August 13, 2007 at 10:58 am
I have a need for an SSIS package that will look for a specific record in a table and if the record is found processing would successfully end. If the record is not found the routine would go to "sleep" for a certain amount of time, wake up and try again. Any help is appreciated.
August 13, 2007 at 8:21 pm
Not sure of how you could do this natively in SSIS, however you could probably get creative and invent a solution. You can schedule a job to run at given intervals that would check for the record and process if it exists; you could write the status to a database table and short circuit the process if a match was previously found.
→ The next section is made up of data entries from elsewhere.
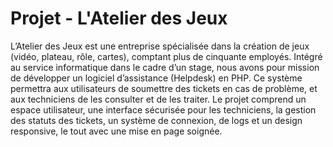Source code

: # Projet - L'Atelier des Jeux

L’Atelier des Jeux est une entreprise spécialisée dans la création de jeux (vidéo, plateau, rôle, cartes), comptant plus de cinquante employés. Intégré au service informatique dans le cadre d’un stage, nous avons pour mission de développer un logiciel d’assistance (Helpdesk) en PHP. Ce système permettra aux utilisateurs de soumettre des tickets en cas de problème, et aux techniciens de les consulter et de les traiter. Le projet comprend un espace utilisateur, une interface sécurisée pour les techniciens, la gestion des statuts des tickets, un système de connexion, de logs et un design responsive, le tout avec une mise en page soignée.

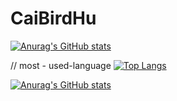 # CaiBirdHu

[![Anurag's GitHub stats](https://github-readme-stats.vercel.app/api?username=CaiBirdHSA)](https://github.com/CaiBirdHSA/github-readme-stats)

// most - used-language
[![Top Langs](https://github-readme-stats.vercel.app/api/top-langs/?username=CaiBirdHSA&layout=compact)](https://github.com/CaiBirdHSA/github-readme-stats)


[![Anurag's GitHub stats](https://github-readme-stats.vercel.app/api?username=CaiBirdHSA)](https://github.com/anuraghazra/github-readme-stats)
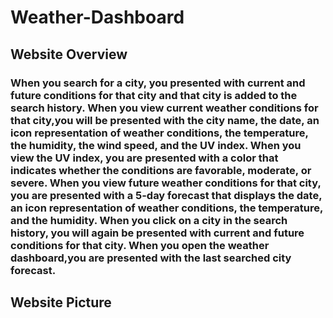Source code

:# Weather-Dashboard

## Website Overview 
### When you search for a city, you presented with current and future conditions for that city and that city is added to the search history. When you view current weather conditions for that city,you will be presented with the city name, the date, an icon representation of weather conditions, the temperature, the humidity, the wind speed, and the UV index. When you view the UV index, you are presented with a color that indicates whether the conditions are favorable, moderate, or severe. When you view future weather conditions for that city, you are presented with a 5-day forecast that displays the date, an icon representation of weather conditions, the temperature, and the humidity. When you click on a city in the search history, you will again be presented with current and future conditions for that city. When you open the weather dashboard,you are presented with the last searched city forecast.

## Website Picture
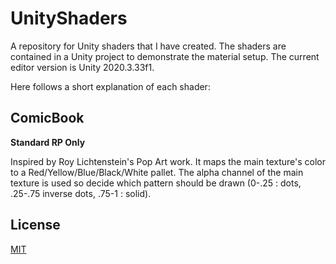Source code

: # UnityShaders
A repository for Unity shaders that I have created. The shaders are contained in a Unity project to demonstrate the material setup. The current editor version is Unity 2020.3.33f1. 

Here follows a short explanation of each shader:

## ComicBook

**Standard RP Only**

Inspired by Roy Lichtenstein's Pop Art work. It maps the main texture's color to a Red/Yellow/Blue/Black/White pallet. The alpha channel of the main texture is used so decide which pattern should be drawn (0-.25 : dots, .25-.75 inverse dots, .75-1 : solid). 

## License
[MIT](https://choosealicense.com/licenses/mit/)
Hope this helps... more information about your environment might be helpful to nail this thing down.
Tim
Tim Mitchell
TimMitchell.net | @tmitch.net | Tyleris.com
ETL Best Practices
August 14, 2007 at 2:52 am
You might want to look at the WMI event watcher task, this allows you to write WQL queries to watch for events. Example you can watch for an event happening which would be a modification of a file. ther are loads of different classes in wmi of paticular intrest are the CIM and Win32. To look at different classes and how to query them i suggest http://www.freedownloadscenter.com/Network_and_Internet/Network_Management_Tools/WMI_Explorer_Download.html
I havent done much with WMI other than watching a directory for a certain file to be present so cannot provide more information than that but thought it is worth a mention as may help you finding a solution.
August 14, 2007 at 6:11 am
It is easy to branch on whether a record exists or not. Use aa SQL command to return a field from the record and then set your data flow to go one direction if the record exists and another if it does not. If that was not specific enough, let me know and I can give you more details.
I don't think there is a wait component in SSIS though. You could write one, or use a script componet that does nothing but call the Sleep method. Then, just make your control flow loop back to the SQL command.
My opinion (which may not be worth much) is that this type of looping and waiting is bad programmng practice. The suggestion to use the SQL agent and check on an interval is probably the best "quick" solution to this. For making this more event driven, I will give you two suggestions.
The first is to use a regular trigger on the table that gets the record. Have the trigger enable a job in the job agent that runs every second and runs your SSIS package. Then, have the job disable itself. However, as I am writing this, I think this is pretty ugly as well.
Finally, you could create an asynchronous trigger with the service broker that calls a web service that then runs your SSIS package. Then, the event of the record being inserted will truly run the package.
If you have more specifics on why you are waiting for the record to appear, I can probably give you some better suggestions.
August 14, 2007 at 8:32 am
Thanks for the suggestions. Michael, I agree this whole thing is not best practice, but when you try to integrate from several competing vendors, you do what you must, and quietly go bonkers .
August 14, 2007 at 8:42 am
I understand. Although I have trouble doing anything quietly these days.